# Aim of the exercise
Using the data below, tally the lines that include the string "aside". Only the number is wanted.

# The data

<<<<

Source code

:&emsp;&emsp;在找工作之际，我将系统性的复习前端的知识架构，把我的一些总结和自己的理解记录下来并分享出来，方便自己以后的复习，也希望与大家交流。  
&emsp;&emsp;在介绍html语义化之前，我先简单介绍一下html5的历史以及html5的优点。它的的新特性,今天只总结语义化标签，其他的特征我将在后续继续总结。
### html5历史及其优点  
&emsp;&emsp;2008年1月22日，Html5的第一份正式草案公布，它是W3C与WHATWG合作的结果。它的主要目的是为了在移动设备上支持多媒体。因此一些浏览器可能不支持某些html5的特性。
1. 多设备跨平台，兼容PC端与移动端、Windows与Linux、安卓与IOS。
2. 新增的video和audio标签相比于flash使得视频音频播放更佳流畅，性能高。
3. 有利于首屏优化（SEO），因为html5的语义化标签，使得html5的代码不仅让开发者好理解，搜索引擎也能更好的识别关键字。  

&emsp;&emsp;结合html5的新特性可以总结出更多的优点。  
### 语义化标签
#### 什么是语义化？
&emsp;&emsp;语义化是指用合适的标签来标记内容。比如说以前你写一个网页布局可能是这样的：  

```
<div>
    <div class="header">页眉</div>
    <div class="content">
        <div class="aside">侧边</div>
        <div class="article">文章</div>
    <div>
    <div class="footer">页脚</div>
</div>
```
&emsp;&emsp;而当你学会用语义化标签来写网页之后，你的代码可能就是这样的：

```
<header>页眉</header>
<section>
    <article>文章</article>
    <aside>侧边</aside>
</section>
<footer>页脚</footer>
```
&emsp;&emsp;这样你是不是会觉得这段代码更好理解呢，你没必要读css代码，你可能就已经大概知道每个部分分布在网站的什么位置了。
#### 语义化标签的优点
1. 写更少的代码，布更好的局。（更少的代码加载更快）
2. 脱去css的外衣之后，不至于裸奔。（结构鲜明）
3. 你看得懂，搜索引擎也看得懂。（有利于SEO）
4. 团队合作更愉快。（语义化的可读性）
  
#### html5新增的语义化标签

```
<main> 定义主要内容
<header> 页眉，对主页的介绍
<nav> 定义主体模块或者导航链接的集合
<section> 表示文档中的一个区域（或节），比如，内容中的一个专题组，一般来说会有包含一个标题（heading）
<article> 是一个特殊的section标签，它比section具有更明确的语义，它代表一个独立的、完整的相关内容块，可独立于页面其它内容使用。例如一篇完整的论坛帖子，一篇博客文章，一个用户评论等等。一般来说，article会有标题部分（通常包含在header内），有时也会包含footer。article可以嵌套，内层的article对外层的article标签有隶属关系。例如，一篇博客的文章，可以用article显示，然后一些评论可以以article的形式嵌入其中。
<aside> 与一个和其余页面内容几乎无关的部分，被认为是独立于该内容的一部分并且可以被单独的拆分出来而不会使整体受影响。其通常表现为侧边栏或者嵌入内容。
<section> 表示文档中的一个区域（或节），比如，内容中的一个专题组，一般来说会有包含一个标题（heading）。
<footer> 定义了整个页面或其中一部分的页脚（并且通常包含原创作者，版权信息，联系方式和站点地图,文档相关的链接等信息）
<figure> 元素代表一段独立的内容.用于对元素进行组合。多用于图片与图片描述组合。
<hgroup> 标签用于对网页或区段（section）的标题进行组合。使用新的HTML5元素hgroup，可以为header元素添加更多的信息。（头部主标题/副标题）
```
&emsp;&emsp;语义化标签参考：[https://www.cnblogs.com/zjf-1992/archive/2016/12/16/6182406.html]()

>>>>

# Result for this task
3